Available data>
--------------------------------------------------

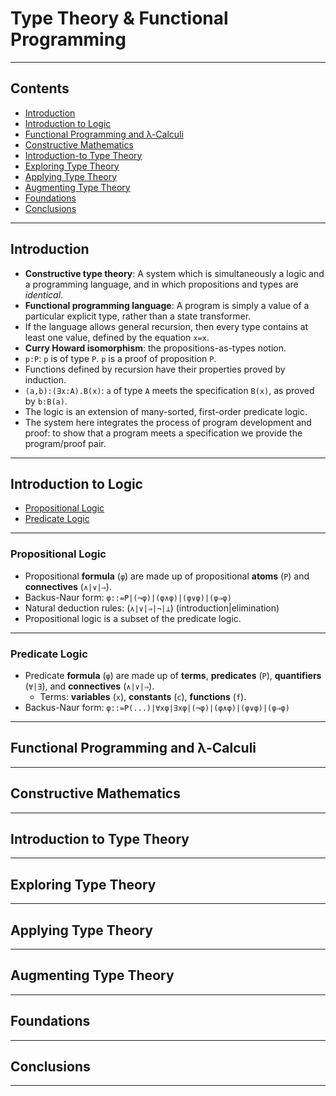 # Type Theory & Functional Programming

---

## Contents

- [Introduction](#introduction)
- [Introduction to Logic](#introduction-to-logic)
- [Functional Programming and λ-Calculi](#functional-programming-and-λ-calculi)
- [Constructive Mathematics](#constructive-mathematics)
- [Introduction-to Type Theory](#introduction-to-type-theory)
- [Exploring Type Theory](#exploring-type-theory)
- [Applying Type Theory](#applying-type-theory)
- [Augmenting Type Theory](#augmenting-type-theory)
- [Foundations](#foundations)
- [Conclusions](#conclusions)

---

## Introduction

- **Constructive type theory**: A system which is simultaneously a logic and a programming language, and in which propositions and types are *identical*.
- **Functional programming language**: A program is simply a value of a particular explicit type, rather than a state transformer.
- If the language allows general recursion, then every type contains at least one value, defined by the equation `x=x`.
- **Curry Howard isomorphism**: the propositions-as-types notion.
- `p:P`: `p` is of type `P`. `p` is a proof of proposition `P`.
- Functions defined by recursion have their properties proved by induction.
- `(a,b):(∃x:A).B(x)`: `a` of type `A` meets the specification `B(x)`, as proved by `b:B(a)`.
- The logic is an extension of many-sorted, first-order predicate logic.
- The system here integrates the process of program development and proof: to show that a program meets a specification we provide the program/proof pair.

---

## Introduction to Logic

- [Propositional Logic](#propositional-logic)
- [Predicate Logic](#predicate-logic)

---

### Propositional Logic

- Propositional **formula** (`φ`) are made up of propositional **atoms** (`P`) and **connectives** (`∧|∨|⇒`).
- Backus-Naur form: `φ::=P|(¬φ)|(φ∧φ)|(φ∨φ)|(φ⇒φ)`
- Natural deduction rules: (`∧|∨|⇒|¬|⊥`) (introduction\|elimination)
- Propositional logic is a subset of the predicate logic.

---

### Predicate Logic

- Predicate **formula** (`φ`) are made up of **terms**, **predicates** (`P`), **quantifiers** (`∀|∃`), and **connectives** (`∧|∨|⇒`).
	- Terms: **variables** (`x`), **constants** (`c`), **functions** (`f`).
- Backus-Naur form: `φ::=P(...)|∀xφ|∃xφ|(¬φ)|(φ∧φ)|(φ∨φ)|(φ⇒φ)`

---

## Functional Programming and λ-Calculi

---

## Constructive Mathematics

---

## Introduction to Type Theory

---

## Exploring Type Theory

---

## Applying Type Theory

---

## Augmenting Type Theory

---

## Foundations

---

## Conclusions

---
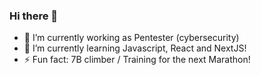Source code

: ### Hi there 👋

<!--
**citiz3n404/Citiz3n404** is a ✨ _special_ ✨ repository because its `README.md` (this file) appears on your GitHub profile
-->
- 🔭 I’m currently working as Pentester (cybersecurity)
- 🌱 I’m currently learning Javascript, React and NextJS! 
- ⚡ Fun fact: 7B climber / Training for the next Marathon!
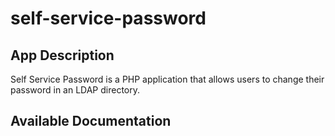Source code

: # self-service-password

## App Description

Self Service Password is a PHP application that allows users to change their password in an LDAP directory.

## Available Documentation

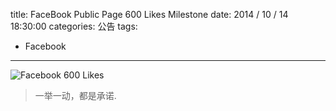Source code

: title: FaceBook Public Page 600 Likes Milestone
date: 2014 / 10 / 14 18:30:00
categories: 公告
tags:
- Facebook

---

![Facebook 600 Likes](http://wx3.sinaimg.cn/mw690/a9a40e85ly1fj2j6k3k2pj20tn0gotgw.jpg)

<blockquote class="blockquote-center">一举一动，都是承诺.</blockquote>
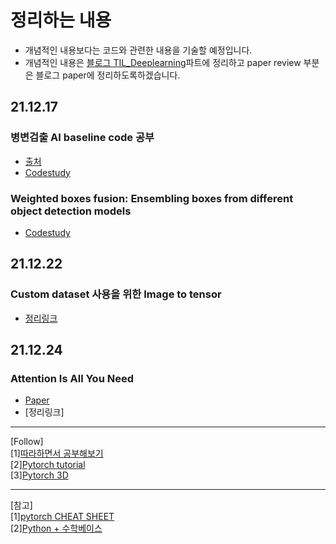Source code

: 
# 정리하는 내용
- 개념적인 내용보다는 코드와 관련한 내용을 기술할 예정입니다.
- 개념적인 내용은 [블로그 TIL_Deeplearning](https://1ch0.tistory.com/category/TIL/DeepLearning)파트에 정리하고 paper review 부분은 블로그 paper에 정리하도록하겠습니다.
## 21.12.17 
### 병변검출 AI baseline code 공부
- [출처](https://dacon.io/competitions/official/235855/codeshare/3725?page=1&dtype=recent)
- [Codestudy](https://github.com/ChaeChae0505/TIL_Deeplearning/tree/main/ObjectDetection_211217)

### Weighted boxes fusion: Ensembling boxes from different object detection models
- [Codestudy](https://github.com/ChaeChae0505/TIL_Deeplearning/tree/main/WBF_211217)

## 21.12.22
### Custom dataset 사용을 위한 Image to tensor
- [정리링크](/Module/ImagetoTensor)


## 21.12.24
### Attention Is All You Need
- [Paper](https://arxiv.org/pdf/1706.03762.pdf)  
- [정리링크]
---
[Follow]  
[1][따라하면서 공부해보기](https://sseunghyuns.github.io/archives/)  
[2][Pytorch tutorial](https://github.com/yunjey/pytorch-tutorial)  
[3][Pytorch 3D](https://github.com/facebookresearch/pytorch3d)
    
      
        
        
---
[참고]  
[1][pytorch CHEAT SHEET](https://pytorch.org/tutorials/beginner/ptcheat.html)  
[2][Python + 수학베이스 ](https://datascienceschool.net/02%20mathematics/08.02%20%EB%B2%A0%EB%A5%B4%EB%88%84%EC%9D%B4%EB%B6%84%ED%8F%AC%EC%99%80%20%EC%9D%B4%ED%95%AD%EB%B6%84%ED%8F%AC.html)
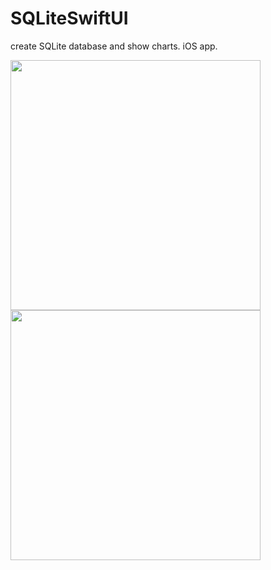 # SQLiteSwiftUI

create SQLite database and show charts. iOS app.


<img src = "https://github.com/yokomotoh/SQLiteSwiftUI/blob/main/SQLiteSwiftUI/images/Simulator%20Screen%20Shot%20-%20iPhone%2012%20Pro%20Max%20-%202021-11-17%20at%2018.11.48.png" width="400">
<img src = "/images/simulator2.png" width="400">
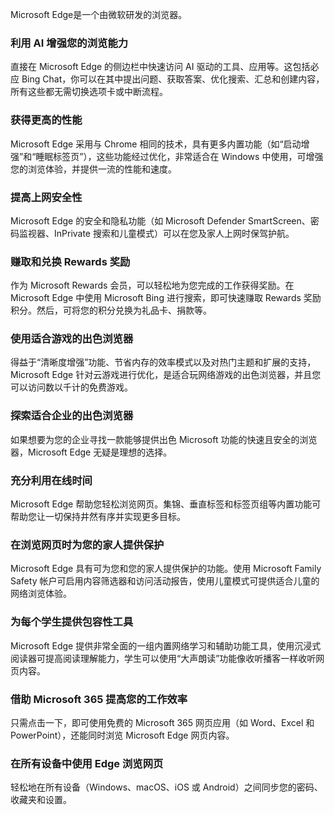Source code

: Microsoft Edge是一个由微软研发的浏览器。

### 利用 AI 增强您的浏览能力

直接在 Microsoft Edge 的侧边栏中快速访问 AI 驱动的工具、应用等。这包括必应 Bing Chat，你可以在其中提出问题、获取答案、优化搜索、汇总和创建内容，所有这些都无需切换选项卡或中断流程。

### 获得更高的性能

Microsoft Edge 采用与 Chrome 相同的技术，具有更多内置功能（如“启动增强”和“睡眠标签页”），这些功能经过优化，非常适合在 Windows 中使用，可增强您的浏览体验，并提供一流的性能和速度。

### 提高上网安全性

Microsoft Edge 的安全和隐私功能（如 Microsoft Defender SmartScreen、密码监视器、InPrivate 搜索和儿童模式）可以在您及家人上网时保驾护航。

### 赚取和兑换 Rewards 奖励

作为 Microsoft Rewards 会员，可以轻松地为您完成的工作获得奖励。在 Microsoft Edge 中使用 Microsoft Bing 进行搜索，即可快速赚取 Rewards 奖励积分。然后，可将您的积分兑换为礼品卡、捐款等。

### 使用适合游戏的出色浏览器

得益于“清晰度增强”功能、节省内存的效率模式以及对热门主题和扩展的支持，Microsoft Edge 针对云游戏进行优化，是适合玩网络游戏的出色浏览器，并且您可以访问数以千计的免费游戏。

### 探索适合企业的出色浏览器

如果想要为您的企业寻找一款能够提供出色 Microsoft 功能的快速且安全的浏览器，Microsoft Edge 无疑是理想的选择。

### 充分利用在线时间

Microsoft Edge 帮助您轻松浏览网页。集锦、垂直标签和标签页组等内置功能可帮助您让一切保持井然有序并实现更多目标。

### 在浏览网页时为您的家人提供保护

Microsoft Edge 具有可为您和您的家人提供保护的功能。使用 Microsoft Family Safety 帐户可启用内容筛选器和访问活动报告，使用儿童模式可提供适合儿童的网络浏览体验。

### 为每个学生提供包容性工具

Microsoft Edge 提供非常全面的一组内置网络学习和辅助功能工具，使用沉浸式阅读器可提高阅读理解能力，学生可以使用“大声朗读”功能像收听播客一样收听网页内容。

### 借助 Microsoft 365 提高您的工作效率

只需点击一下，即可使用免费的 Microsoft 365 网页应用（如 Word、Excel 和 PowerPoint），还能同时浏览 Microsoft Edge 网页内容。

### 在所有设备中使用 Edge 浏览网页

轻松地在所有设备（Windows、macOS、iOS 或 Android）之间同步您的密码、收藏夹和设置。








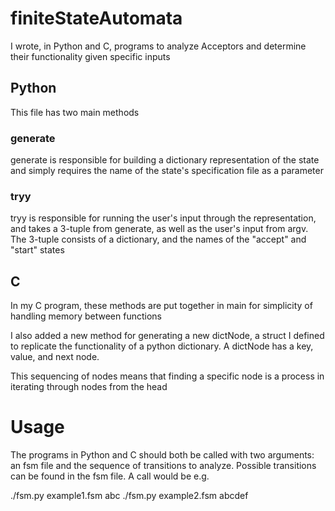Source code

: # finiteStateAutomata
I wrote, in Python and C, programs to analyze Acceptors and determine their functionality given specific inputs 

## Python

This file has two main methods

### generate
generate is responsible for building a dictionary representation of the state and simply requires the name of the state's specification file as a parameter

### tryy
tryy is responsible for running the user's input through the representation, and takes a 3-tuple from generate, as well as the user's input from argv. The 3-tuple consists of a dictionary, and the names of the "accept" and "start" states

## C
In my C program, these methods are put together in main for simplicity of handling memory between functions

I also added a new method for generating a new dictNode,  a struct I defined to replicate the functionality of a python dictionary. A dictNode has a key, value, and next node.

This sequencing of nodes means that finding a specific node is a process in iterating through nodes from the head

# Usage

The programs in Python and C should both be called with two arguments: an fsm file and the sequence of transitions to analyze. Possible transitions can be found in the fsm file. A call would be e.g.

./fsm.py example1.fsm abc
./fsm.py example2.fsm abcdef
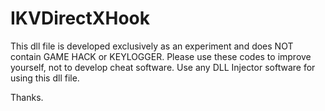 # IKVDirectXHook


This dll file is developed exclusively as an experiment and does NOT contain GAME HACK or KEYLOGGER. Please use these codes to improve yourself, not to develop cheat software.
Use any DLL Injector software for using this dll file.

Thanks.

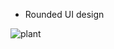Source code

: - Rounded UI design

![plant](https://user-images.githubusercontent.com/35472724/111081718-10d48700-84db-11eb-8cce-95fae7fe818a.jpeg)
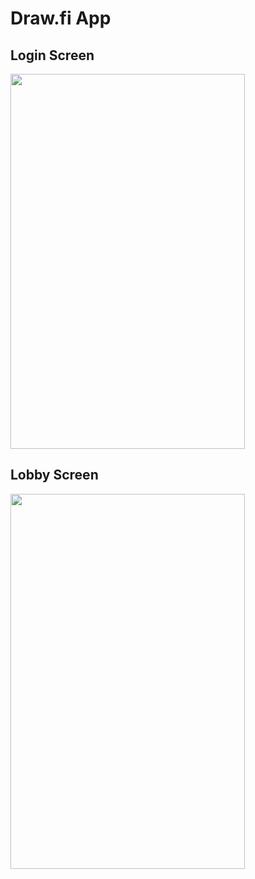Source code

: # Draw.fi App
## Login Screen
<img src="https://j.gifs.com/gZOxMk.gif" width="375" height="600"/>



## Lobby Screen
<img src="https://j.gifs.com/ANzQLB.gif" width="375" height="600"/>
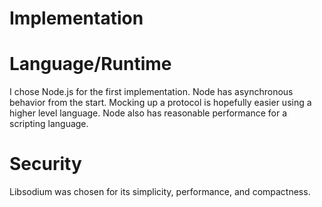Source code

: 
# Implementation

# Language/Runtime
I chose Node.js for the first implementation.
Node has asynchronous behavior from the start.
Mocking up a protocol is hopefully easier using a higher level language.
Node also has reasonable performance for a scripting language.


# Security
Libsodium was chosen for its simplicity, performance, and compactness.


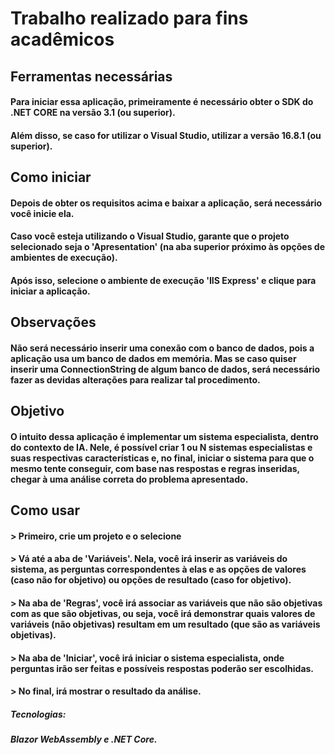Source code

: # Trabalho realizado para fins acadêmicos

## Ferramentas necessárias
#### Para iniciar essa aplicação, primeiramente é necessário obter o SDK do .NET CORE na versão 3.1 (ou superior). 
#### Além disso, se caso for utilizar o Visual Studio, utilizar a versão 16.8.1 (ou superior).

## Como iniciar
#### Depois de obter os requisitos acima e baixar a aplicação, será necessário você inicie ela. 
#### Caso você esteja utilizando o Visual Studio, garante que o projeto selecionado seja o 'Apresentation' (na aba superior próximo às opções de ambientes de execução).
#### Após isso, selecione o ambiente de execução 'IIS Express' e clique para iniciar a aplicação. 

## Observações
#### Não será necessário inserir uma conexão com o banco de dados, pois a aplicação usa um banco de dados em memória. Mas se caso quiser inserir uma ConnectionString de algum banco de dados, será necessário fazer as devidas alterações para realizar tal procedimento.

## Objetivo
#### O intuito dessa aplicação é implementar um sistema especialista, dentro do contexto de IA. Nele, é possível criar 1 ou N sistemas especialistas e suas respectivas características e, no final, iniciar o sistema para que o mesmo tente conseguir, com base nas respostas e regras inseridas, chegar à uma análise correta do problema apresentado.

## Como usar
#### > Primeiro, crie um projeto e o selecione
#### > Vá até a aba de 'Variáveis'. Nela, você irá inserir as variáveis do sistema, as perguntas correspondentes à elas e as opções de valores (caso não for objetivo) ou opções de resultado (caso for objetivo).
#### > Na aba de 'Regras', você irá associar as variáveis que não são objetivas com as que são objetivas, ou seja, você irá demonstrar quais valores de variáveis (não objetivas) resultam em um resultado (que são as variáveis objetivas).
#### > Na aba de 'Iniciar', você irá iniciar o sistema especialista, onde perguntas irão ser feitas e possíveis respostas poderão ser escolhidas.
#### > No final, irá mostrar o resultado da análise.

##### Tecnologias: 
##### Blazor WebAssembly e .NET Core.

--------------------------------------------------

The lines you return should be those above that contain the word "images", every one of them.

Reply>
<img src = "https://github.com/yokomotoh/SQLiteSwiftUI/blob/main/SQLiteSwiftUI/images/Simulator%20Screen%20Shot%20-%20iPhone%2012%20Pro%20Max%20-%202021-11-17%20at%2018.11.48.png" width="400">
<img src = "/images/simulator2.png" width="400">
![plant](https://user-images.githubusercontent.com/35472724/111081718-10d48700-84db-11eb-8cce-95fae7fe818a.jpeg)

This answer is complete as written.